> About this exercise: Pull every line that includes the word "alpha" out of the data below and copy it.

(Data extracted from a collection)

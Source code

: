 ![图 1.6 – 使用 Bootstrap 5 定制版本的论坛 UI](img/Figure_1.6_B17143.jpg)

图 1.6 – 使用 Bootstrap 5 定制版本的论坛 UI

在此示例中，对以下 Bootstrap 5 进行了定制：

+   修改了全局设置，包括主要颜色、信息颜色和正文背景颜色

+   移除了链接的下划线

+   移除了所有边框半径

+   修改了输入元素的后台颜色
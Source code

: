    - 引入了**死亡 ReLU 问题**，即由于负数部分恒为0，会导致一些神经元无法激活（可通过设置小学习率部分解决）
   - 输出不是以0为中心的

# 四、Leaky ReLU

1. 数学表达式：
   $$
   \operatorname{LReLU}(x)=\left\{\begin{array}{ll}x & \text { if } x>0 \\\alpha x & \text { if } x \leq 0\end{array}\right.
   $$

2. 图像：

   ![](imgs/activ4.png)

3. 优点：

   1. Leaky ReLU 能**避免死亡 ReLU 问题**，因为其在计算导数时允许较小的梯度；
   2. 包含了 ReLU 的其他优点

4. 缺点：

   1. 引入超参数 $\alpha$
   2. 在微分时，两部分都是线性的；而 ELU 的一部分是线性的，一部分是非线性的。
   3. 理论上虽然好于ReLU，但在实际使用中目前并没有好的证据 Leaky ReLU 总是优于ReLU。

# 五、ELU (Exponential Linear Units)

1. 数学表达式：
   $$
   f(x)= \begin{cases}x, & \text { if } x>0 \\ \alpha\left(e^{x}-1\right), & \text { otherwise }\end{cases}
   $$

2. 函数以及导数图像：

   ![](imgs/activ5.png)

==

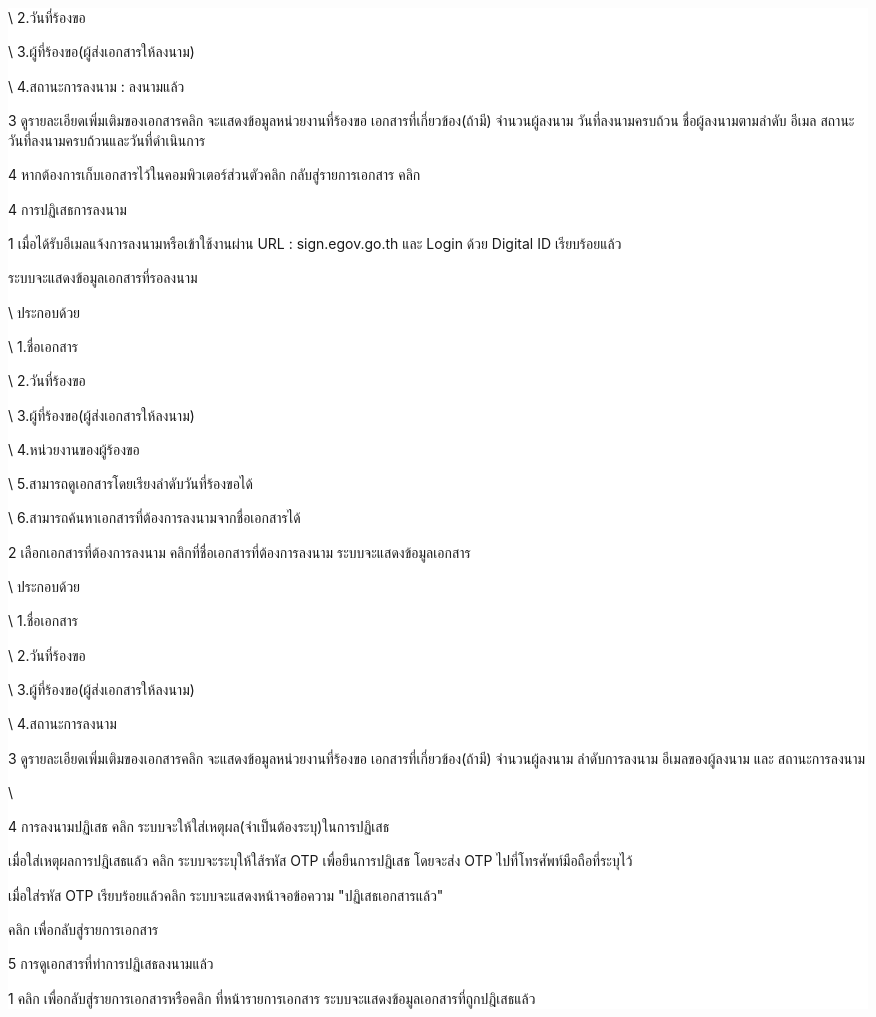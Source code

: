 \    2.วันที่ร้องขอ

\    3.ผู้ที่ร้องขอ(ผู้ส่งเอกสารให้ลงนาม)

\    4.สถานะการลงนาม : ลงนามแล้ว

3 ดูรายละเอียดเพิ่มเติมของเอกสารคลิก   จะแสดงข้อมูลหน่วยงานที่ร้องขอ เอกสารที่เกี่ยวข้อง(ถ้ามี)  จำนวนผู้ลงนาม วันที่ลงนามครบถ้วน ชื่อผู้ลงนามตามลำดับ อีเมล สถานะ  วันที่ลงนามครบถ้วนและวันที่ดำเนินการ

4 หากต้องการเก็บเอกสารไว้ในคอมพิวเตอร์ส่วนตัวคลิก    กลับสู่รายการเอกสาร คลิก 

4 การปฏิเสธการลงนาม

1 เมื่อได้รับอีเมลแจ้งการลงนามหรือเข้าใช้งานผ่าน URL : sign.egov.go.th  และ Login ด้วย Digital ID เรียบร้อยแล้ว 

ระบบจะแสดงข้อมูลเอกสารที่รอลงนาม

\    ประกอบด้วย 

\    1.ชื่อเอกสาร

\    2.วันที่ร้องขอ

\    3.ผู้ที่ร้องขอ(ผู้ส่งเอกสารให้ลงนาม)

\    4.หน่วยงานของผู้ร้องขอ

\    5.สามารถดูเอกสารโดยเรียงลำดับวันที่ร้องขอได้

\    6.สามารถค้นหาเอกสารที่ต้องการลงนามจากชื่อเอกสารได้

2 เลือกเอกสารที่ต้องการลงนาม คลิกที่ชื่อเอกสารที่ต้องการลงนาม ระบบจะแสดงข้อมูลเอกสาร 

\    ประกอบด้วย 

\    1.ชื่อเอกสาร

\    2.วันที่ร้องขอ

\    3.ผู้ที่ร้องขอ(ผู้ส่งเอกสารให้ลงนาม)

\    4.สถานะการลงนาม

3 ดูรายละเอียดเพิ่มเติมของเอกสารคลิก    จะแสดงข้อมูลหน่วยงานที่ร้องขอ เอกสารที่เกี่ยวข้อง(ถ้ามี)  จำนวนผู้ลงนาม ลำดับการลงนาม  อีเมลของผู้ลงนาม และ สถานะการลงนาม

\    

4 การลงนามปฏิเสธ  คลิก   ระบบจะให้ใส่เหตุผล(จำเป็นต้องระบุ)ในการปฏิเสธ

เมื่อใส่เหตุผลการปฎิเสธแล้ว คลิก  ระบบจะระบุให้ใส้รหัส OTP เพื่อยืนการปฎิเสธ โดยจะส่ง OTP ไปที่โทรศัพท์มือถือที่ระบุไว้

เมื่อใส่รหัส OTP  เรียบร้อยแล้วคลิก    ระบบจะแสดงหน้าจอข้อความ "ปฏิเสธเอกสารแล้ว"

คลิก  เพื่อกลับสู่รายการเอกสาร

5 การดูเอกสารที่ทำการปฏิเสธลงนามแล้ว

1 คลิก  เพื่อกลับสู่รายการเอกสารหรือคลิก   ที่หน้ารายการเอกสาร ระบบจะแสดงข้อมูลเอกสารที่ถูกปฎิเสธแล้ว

> Your response:
   \operatorname{LReLU}(x)=\left\{\begin{array}{ll}x & \text { if } x>0 \\\alpha x & \text { if } x \leq 0\end{array}\right.
   1. 引入超参数 $\alpha$
   f(x)= \begin{cases}x, & \text { if } x>0 \\ \alpha\left(e^{x}-1\right), & \text { otherwise }\end{cases}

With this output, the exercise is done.